**WORK INSTRUCTION**
From the entries that follow, extract each line holding the string "fixed".

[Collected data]

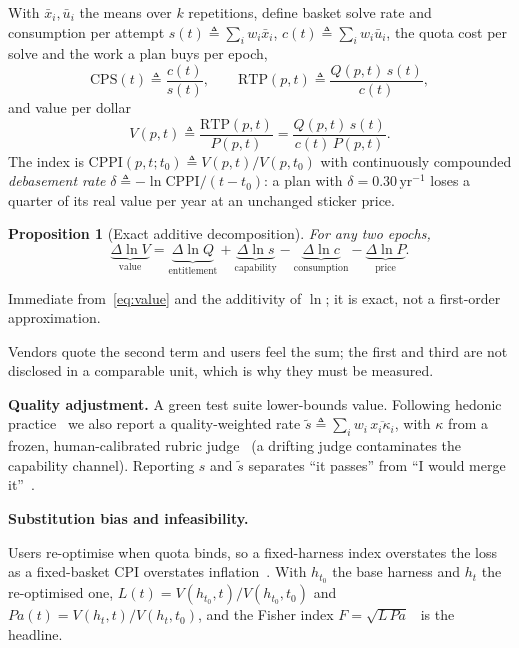 \documentclass[conference]{IEEEtran}
\theoremstyle{plain}
\newtheorem{proposition}{Proposition}
\theoremstyle{definition}
\newcommand{\RTP}{\ensuremath{\mathrm{RTP}}}
\newcommand{\CPS}{\ensuremath{\mathrm{CPS}}}
\newcommand{\CPPI}{\ensuremath{\mathrm{CPPI}}}
\newcommand{\eqdef}{\ensuremath{\triangleq}}
\begin{document}
With $\bar x_i,\bar u_i$ the means
over $k$ repetitions, define basket solve rate and consumption per attempt
$s(t)\eqdef\sum_i w_i\bar x_i$, $c(t)\eqdef\sum_i w_i\bar u_i$, the quota cost
per solve and the work a plan buys per epoch,
\begin{equation}
\CPS(t) \eqdef \frac{c(t)}{s(t)}, \qquad
\RTP(p,t) \eqdef \frac{Q(p,t)\, s(t)}{c(t)},
\label{eq:rtp}
\end{equation}
and value per dollar
\begin{equation}
V(p,t) \eqdef \frac{\RTP(p,t)}{P(p,t)} = \frac{Q(p,t)\,s(t)}{c(t)\,P(p,t)} .
\label{eq:value}
\end{equation}
The index is $\CPPI(p,t;t_0)\eqdef V(p,t)/V(p,t_0)$ with continuously
compounded \emph{debasement rate} $\delta\eqdef-\ln\CPPI/(t-t_0)$: a plan with
$\delta=0.30\,\text{yr}^{-1}$ loses a quarter of its real value per year at an
unchanged sticker price.

\begin{proposition}[Exact additive decomposition]
\label{prop:decomp}
For any two epochs,
\begin{equation}
\underbrace{\Delta \ln V}_{\text{value}} =
\underbrace{\Delta \ln Q}_{\text{entitlement}} +
\underbrace{\Delta \ln s}_{\text{capability}} -
\underbrace{\Delta \ln c}_{\text{consumption}} -
\underbrace{\Delta \ln P}_{\text{price}} .
\label{eq:decomp}
\end{equation}
\end{proposition}
\begin{IEEEproof}
Immediate from~\eqref{eq:value} and the additivity of $\ln$; it is exact, not
a first-order approximation.
\end{IEEEproof}

Vendors quote the second term and users feel the sum; the first and third are
not disclosed in a comparable unit, which is why they must be measured.

\textbf{Quality adjustment.} A green test suite lower-bounds value. Following
hedonic practice~\cite{triplett2006hedonic} we also report a quality-weighted
rate $\tilde s\eqdef\sum_i w_i\,\overline{x_i\kappa_i}$, with $\kappa$ from a
frozen, human-calibrated rubric judge~\cite{zheng2023judge} (a drifting judge
contaminates the capability channel). Reporting $s$ and $\tilde s$ separates
``it passes'' from ``I would merge it''~\cite{metr2025slowdown}.

\textbf{Substitution bias and infeasibility.}

Users re-optimise when quota binds, so a fixed-harness index overstates the
loss as a fixed-basket CPI overstates inflation~\cite{boskin1996toward}. With
$h_{t_0}$ the base harness and $h_t$ the re-optimised one,
$L(t)=V(h_{t_0},t)/V(h_{t_0},t_0)$ and $Pa(t)=V(h_t,t)/V(h_t,t_0)$, and the
Fisher index $F=\sqrt{L\,Pa}$~\cite{fisher1922index} is the headline.
\end{document}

**ANSWER BOX**
Users re-optimise when quota binds, so a fixed-harness index overstates the
loss as a fixed-basket CPI overstates inflation~\cite{boskin1996toward}. With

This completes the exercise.